Augustine also asks how the first demon became evil. Because God only creates what is good, it did not begin evil. Through an act of the will, “it did harm…by removing or diminishing the good” [4]. It decided to turn from God, the source of existence, to a lesser being in creation and focus on it rather than God, despite that object’s inability to provide meaning. It sought after “an inferior thing,” something which also came from nothing and which cannot offer satisfaction [5]. In so doing, the first demon lost some of its goodness. That lack of goodness, that defect, is what we name as evil.
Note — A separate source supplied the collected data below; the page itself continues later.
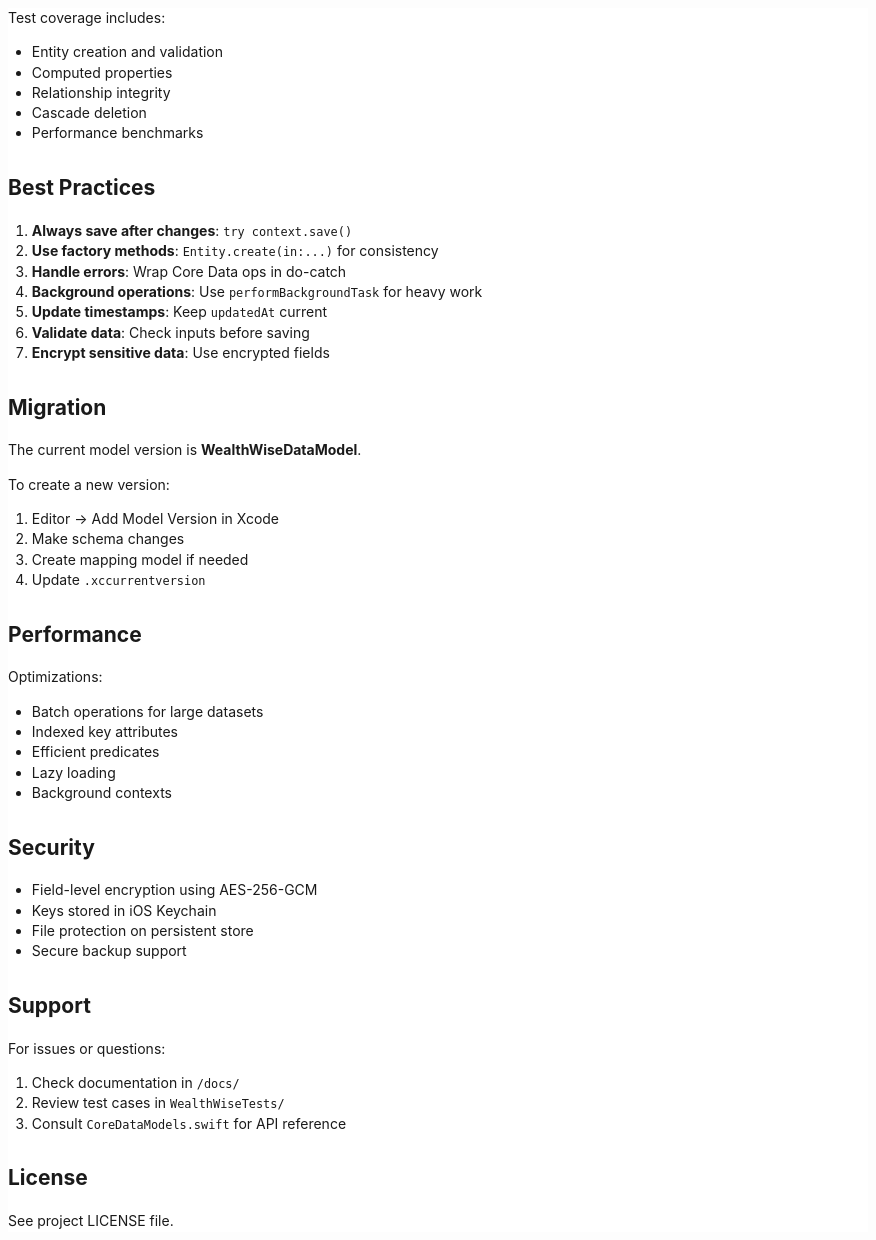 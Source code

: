 Test coverage includes:
- Entity creation and validation
- Computed properties
- Relationship integrity
- Cascade deletion
- Performance benchmarks

## Best Practices

1. **Always save after changes**: `try context.save()`
2. **Use factory methods**: `Entity.create(in:...)` for consistency
3. **Handle errors**: Wrap Core Data ops in do-catch
4. **Background operations**: Use `performBackgroundTask` for heavy work
5. **Update timestamps**: Keep `updatedAt` current
6. **Validate data**: Check inputs before saving
7. **Encrypt sensitive data**: Use encrypted fields

## Migration

The current model version is **WealthWiseDataModel**.

To create a new version:
1. Editor → Add Model Version in Xcode
2. Make schema changes
3. Create mapping model if needed
4. Update `.xccurrentversion`

## Performance

Optimizations:
- Batch operations for large datasets
- Indexed key attributes
- Efficient predicates
- Lazy loading
- Background contexts

## Security

- Field-level encryption using AES-256-GCM
- Keys stored in iOS Keychain
- File protection on persistent store
- Secure backup support

## Support

For issues or questions:
1. Check documentation in `/docs/`
2. Review test cases in `WealthWiseTests/`
3. Consult `CoreDataModels.swift` for API reference

## License

See project LICENSE file.
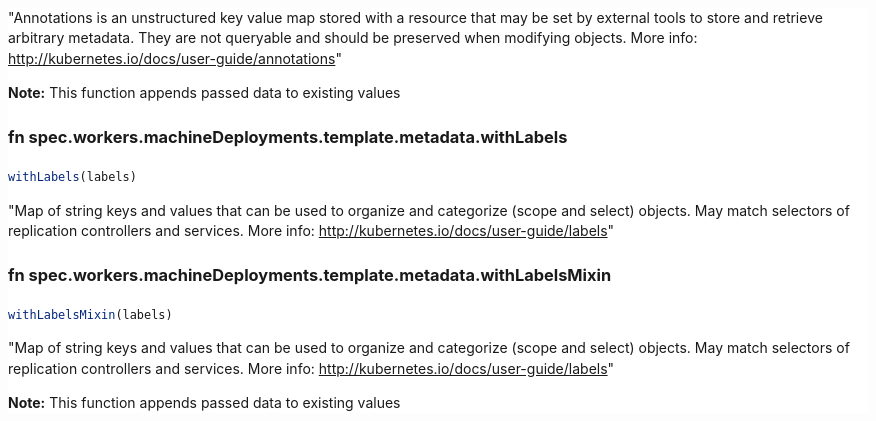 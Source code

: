 "Annotations is an unstructured key value map stored with a resource that may be set by external tools to store and retrieve arbitrary metadata. They are not queryable and should be preserved when modifying objects. More info: http://kubernetes.io/docs/user-guide/annotations"

**Note:** This function appends passed data to existing values

### fn spec.workers.machineDeployments.template.metadata.withLabels

```ts
withLabels(labels)
```

"Map of string keys and values that can be used to organize and categorize (scope and select) objects. May match selectors of replication controllers and services. More info: http://kubernetes.io/docs/user-guide/labels"

### fn spec.workers.machineDeployments.template.metadata.withLabelsMixin

```ts
withLabelsMixin(labels)
```

"Map of string keys and values that can be used to organize and categorize (scope and select) objects. May match selectors of replication controllers and services. More info: http://kubernetes.io/docs/user-guide/labels"

**Note:** This function appends passed data to existing values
I find Augustine’s language of evil as a “defect” incredibly helpful, especially following up our last discussion on the presence of evil and the demonic in our political system. When we talk about evil, we should not think of it primarily as a violent force, a power that threatens us. An evil creature, an evil angel, is an angel that is defected, that lacks wholeness, who has a moral disability. It has turned from the source of goodness and is headed back towards the nothingness from which it came. I find it difficult to be afraid of such a creature. So when we say we as Christians should not fear evil and should not engage in politics out of that fear, we are saying that the evil we are resisting is a defect, which is tending towards nothingness, and which has already been judged and defeated by God [6]. Our concern with evil is that it will lead us down to nothingness with it, but more on that in the weeks to come.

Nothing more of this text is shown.